Mar 212015

Everyone who had once owned a ZX Spectrum, surely had at least once seen an amazing loading effect and wondered: How are they doing this? So, come and have a read… It will be a long story and perhaps you might even learn something.

Because ZX Spectrum didn’t have any dedicated circuit for storing and retrieving programs to and from a cassette tape (such as PMD), it had to do it purely by software. At the highest level, programs were loaded as a pair of “header + data”. In the header file there was information about the file (name, type, length, etc.) and the data file contained actual custom data.

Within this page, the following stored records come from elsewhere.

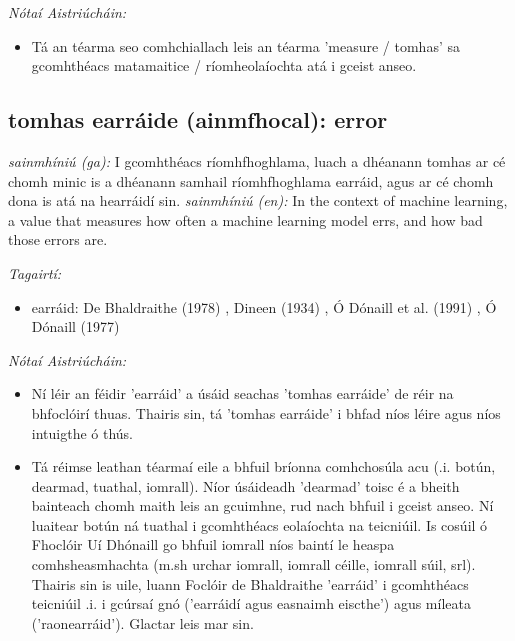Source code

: \documentclass{article}
\begin{document}
 \noindent \textit{Nótaí Aistriúcháin:}
\begin{itemize}
	\item Tá an téarma seo comhchiallach leis an téarma 'measure / tomhas' sa gcomhthéacs matamaitice / ríomheolaíochta atá i gceist anseo.
\end{itemize}


\subsection*{tomhas earráide (ainmfhocal): error} 
 \noindent \textit{sainmhíniú (ga):} I gcomhthéacs ríomhfhoghlama, luach a dhéanann tomhas ar cé chomh minic is a dhéanann samhail ríomhfhoghlama earráid, agus ar cé chomh dona is atá na hearráidí sin.
\newline\newline
 \noindent \textit{sainmhíniú (en):} In the context of machine learning, a value that measures how often a machine learning model errs, and how bad those errors are.
\newline

 \noindent \textit{Tagairtí:}
\begin{itemize}
	\item earráid: De Bhaldraithe (1978) \cite{de-bhaldraithe}, Dineen (1934) \cite{dineen}, Ó Dónaill et al. (1991) \cite{focloir-beag}, Ó Dónaill (1977) \cite{odonaill}
\end{itemize}

 \noindent \textit{Nótaí Aistriúcháin:}
\begin{itemize}
	\item Ní léir an féidir 'earráid' a úsáid seachas 'tomhas earráide' de réir na bhfoclóirí thuas. Thairis sin, tá 'tomhas earráide' i bhfad níos léire agus níos intuigthe ó thús.
	\item Tá réimse leathan téarmaí eile a bhfuil bríonna comhchosúla acu (.i. botún, dearmad, tuathal, iomrall). Níor úsáideadh 'dearmad' toisc é a bheith bainteach chomh maith leis an gcuimhne, rud nach bhfuil i gceist anseo. Ní luaitear botún ná tuathal i gcomhthéacs eolaíochta na teicniúil. Is cosúil ó Fhoclóir Uí Dhónaill go bhfuil iomrall níos baintí le  heaspa comhsheasmhachta (m.sh urchar iomrall, iomrall céille, iomrall súil, srl). Thairis sin is uile, luann Foclóir de Bhaldraithe 'earráid' i gcomhthéacs teicniúil .i. i gcúrsaí gnó ('earráidí agus easnaimh eiscthe') agus míleata ('raonearráid'). Glactar leis mar sin.
\end{itemize}
\end{document}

The header file has a length of 17 bytes and a following structure:

Position Length Description
0 1 Type (0=program, 1=number array, 2=character array, 3=code)
1 10 Name (right padded with spaces to 10 characters)
11 2 Length of data block
13 2 Parameter 1. Eg. for programs it is a parameter LINE, for ‘code’ it is the address of beginning of the code block
15 2 Parameter 2. Eg. for programs it is the beginning of variables

Data block doesn’t have any such structure, it just contains data.

Let us descend one level: Each block was preceded by one flag byte ($00 for a header, $ff for data) and terminated with a checksum (all bytes, including the flag byte, XORed together). Header was therefore actually 19 bytes long – it began with 0 and ended with the checksum, but these bytes were “consumed” by the system and you couldn’t get your hands on them.

This is where the level at which you could get by calling routines from the ROM ends. The rest of it was just

Ones and zeroes

Data on the tape was written as a sequence of pulses. The processor took care of generating of these pulses, including the proper timing.

Each entry was preceded by a so-called pilot tone. It was created by a rectangular signal (where ON and OFF states were regularly alternated), which means that MIC output in the ON state was 2168 T long (T is the processor clock), and in the OFF state, 2168 T long as well. Boot tone prepared input circuits (if there were any) in a tape recorder to the correct volume level. This boot tone before the header lasted 5 seconds and before the data block two seconds. The duration of the phase tone was determined by a flag byte, all values less than 128 meant a “long” phase tone and more than 128 meant a short one.

After the pilot tone a sync pulse was generated. Its purpose was to let the loading routine know that the pilot tone ends and to begin to process the data. Sync pulse was 667 T ON and 735 T OFF long.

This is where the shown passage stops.